» **Required work**:
Lines that include the string "void" are the ones to copy from the entries below.

───

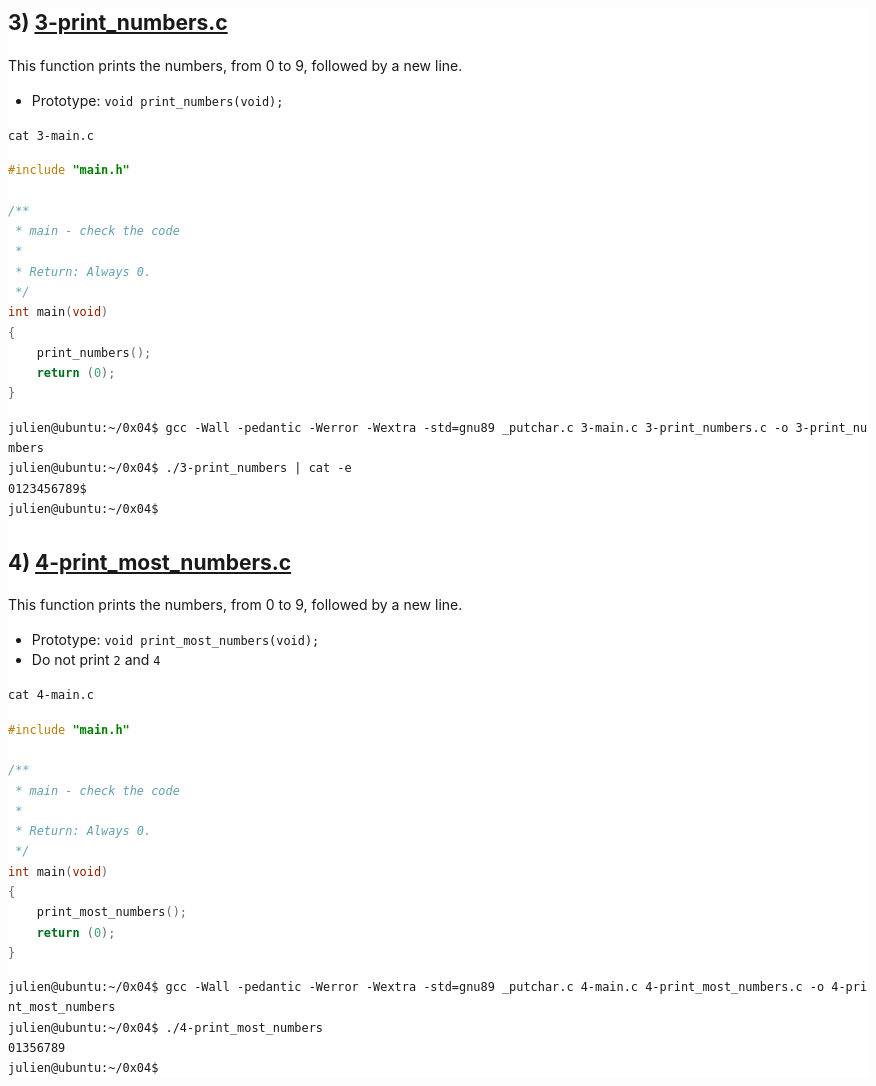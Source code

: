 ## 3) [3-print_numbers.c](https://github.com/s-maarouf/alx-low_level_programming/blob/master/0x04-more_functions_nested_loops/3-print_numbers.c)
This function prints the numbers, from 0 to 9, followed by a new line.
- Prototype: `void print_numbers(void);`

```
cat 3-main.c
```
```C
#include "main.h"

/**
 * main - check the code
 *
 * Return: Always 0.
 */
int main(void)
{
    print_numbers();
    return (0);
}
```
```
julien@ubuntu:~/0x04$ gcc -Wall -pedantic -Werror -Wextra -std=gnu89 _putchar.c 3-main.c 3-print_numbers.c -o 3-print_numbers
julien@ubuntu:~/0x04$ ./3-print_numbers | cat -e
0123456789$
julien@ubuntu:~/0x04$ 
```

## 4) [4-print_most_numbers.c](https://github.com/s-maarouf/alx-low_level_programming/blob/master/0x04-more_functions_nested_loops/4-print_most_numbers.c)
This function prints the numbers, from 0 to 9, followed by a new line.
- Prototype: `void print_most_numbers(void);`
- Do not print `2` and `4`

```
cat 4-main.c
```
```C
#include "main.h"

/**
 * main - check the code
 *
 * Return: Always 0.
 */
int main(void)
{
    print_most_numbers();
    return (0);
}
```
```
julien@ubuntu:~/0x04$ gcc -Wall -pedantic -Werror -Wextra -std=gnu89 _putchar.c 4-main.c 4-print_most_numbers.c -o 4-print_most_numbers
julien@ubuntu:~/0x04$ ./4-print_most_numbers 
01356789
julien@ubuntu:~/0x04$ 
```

───

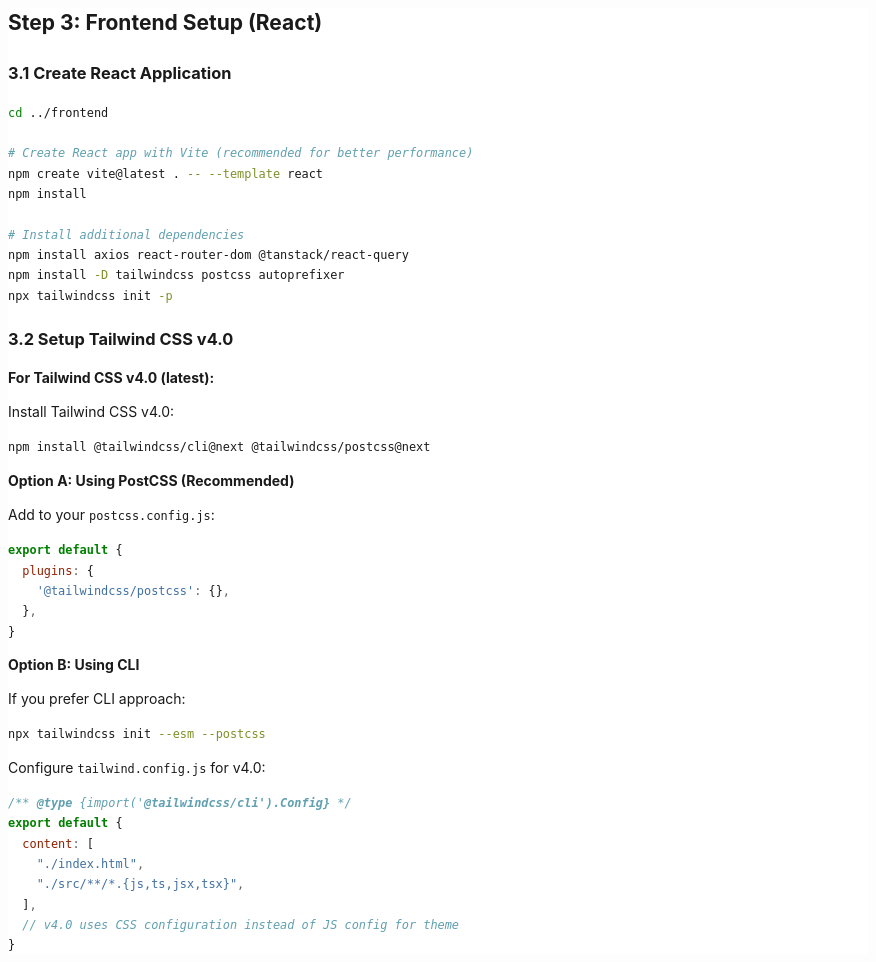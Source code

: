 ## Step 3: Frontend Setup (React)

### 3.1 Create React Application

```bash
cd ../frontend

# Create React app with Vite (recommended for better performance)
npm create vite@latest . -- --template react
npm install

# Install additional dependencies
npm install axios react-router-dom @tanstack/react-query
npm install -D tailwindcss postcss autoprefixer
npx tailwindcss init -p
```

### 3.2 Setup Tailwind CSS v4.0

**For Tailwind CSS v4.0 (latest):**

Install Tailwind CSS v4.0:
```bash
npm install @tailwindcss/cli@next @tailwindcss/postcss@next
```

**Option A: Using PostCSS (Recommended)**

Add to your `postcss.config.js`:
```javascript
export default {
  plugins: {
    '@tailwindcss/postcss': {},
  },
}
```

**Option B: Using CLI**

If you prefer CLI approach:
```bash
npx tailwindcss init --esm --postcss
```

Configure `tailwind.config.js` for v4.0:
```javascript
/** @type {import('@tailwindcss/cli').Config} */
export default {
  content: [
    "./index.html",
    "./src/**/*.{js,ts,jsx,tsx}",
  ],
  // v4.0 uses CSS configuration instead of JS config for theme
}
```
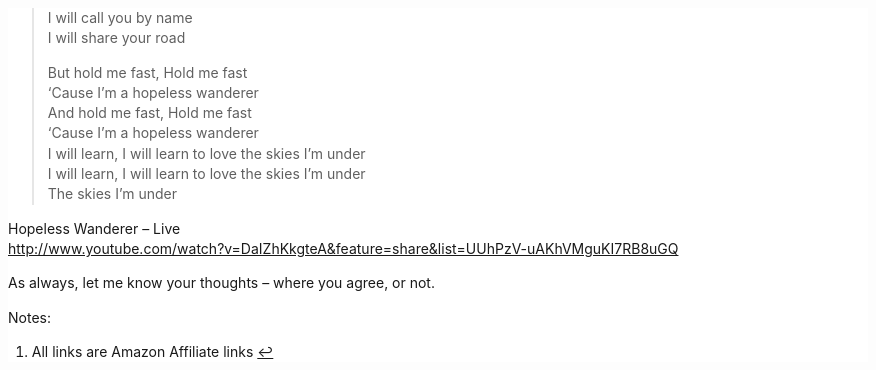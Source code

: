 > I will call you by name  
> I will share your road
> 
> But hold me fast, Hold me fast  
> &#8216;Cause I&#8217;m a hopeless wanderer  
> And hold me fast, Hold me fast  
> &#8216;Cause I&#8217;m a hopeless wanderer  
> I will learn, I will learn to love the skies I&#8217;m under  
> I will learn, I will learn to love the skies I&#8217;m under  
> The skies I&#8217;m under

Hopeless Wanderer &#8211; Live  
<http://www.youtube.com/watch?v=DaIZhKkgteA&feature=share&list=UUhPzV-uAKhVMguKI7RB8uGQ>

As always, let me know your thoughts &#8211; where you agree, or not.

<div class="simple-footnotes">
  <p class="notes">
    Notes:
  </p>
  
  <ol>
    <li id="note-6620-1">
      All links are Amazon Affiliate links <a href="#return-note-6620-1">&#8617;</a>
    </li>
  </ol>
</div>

───

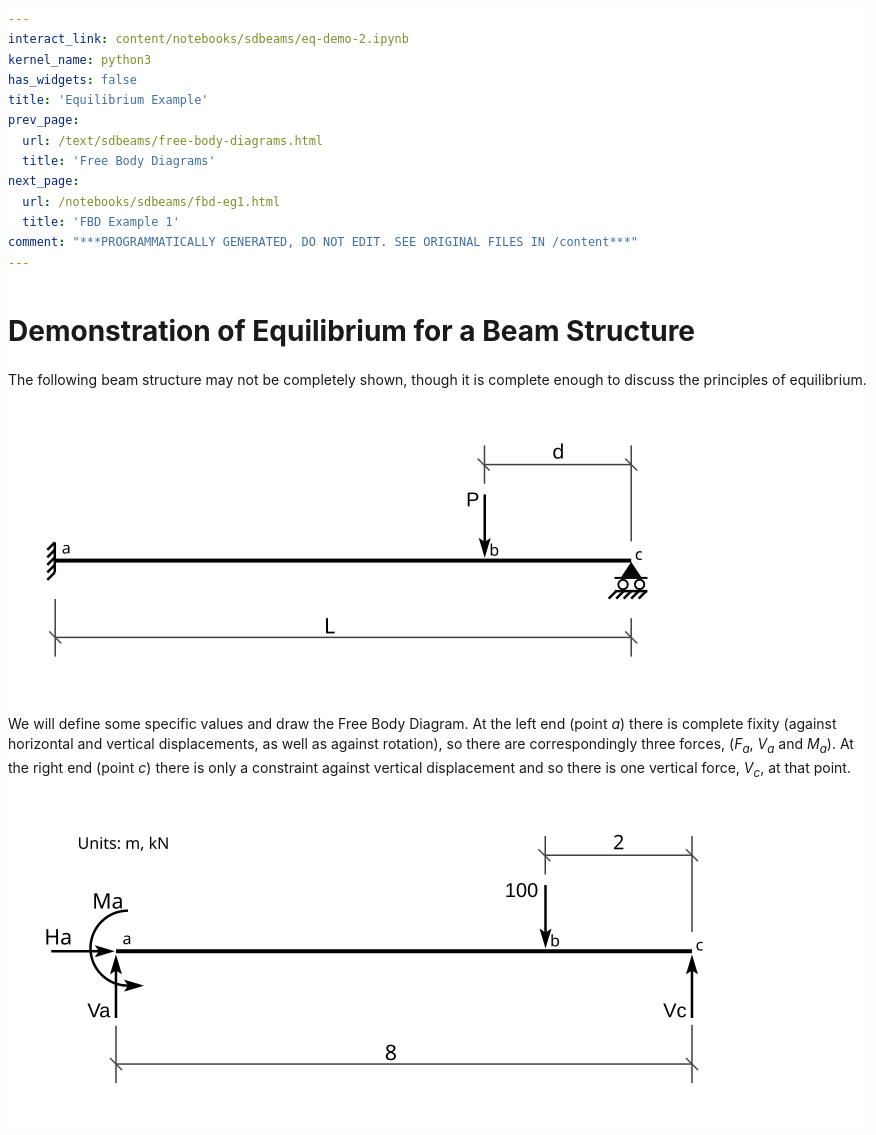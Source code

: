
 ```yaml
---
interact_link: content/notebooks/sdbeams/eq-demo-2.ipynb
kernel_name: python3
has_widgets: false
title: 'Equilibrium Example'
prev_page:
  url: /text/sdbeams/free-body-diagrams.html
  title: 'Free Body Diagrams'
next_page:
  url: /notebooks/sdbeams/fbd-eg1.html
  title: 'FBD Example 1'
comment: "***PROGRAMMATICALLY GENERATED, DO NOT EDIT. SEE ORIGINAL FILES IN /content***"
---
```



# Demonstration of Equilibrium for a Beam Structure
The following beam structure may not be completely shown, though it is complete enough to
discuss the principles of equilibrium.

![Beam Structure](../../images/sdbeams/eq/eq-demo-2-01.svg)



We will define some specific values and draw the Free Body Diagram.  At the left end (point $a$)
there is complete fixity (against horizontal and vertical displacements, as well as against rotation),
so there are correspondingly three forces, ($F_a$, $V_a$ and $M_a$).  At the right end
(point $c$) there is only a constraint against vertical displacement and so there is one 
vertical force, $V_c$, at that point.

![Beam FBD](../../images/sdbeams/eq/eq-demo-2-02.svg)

───

» **Response below**:
- Prototype: `void print_numbers(void);`
int main(void)
- Prototype: `void print_most_numbers(void);`
int main(void)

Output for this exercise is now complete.